ERA.id - Pihak berwenang Sudan menangguhkan saluran Al Arabiya News, Al Hadath TV, dan operasi Sky News Arabia di negara tersebut, dengan alasan kurangnya standar profesional dan transparansi dalam liputan media mereka.
Penjabat Menteri Penerangan Graham Abdel-Qadir mengeluarkan arahan untuk segera menghentikan aktivitas lembaga penyiaran tersebut.
Dia menggarisbawahi bahwa keputusan itu dibuat untuk melindungi “kepentingan dan nilai-nilai warga Sudan.”
Pekan lalu, saluran Sky News Arabia milik UEA menayangkan laporan video yang menuduh adanya keterlibatan elemen ISIS dalam pertempuran bersama tentara Sudan. Cerita tersebut dibantah oleh pemerintah di Port Sudan, dengan menyebutnya tidak profesional.
Bereaksi terhadap penangguhan tiga saluran berita utama, Sindikat Jurnalis Sudan mengecam keputusan Kementerian Penerangan dan mengatakan bahwa tindakan tersebut jelas merupakan pelanggaran terhadap kebebasan berekspresi dan kebebasan pers.
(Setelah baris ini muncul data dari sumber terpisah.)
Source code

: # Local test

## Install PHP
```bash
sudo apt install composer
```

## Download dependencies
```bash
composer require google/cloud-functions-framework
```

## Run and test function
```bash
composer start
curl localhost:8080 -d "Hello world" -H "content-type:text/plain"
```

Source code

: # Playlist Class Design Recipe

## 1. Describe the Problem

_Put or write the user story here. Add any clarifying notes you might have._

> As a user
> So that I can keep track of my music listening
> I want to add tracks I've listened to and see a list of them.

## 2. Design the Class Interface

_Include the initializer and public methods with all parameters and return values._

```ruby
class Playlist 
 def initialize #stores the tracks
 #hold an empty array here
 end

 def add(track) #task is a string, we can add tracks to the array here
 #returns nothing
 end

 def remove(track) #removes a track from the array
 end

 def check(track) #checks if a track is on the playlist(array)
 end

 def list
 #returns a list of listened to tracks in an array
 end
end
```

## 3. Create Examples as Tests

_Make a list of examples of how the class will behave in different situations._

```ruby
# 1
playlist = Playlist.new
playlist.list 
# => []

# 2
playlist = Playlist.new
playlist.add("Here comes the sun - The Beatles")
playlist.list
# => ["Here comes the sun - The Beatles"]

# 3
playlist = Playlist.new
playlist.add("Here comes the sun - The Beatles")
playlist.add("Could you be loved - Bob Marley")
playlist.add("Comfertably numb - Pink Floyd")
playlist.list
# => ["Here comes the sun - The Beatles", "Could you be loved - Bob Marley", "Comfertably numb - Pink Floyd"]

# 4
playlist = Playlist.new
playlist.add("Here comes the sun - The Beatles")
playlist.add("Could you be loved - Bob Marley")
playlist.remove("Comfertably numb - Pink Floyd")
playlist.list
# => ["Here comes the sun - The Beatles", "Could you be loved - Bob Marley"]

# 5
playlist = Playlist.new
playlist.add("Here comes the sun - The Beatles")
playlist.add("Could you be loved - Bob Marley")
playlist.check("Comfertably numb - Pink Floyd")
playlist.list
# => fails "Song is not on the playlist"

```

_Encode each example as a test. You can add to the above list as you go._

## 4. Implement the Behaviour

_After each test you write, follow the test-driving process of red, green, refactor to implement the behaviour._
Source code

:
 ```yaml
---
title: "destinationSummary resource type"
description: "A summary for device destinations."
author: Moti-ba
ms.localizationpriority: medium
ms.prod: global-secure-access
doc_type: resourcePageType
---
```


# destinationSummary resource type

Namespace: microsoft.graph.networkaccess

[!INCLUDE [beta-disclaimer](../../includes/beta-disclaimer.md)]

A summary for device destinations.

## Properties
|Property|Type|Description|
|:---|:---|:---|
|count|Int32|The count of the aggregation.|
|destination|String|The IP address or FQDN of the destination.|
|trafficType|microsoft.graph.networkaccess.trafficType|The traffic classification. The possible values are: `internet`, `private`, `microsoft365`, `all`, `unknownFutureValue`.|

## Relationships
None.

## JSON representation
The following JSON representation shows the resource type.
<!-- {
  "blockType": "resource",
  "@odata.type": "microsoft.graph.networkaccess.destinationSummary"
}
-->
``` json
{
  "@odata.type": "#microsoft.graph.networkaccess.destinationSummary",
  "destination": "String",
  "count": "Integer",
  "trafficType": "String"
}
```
“Menutup saluran satelit dan membatasi mereka yang bekerja dalam profesi tersebut akan membungkam suara media profesional, dan juga akan membuka pintu bagi penyebaran rumor dan ujaran kebencian,” kata sindikat tersebut dalam sebuah pernyataan, dikutip kantor berita negara Sudan (SUNA), Rabu (3/4/2024).
Ia menambahkan bahwa keputusan tersebut diambil sebagai kelanjutan dari taktik intimidasi yang diterapkan terhadap jurnalis yang telah bekerja dalam kondisi ekstrem sejak perang pecah pada April lalu.
Keputusan tersebut diambil sebagai kelanjutan dari taktik intimidasi yang diterapkan terhadap jurnalis yang telah bekerja dalam kondisi ekstrem sejak perang pecah pada April lalu, tambah pernyataan itu.
Sementara itu, kantor media Al Hadath menyatakan bahwa mereka belum diberitahu tentang keputusan untuk menangguhkan pekerjaan salurannya dan Al Arabiya di Sudan, dalam sebuah postingan di X.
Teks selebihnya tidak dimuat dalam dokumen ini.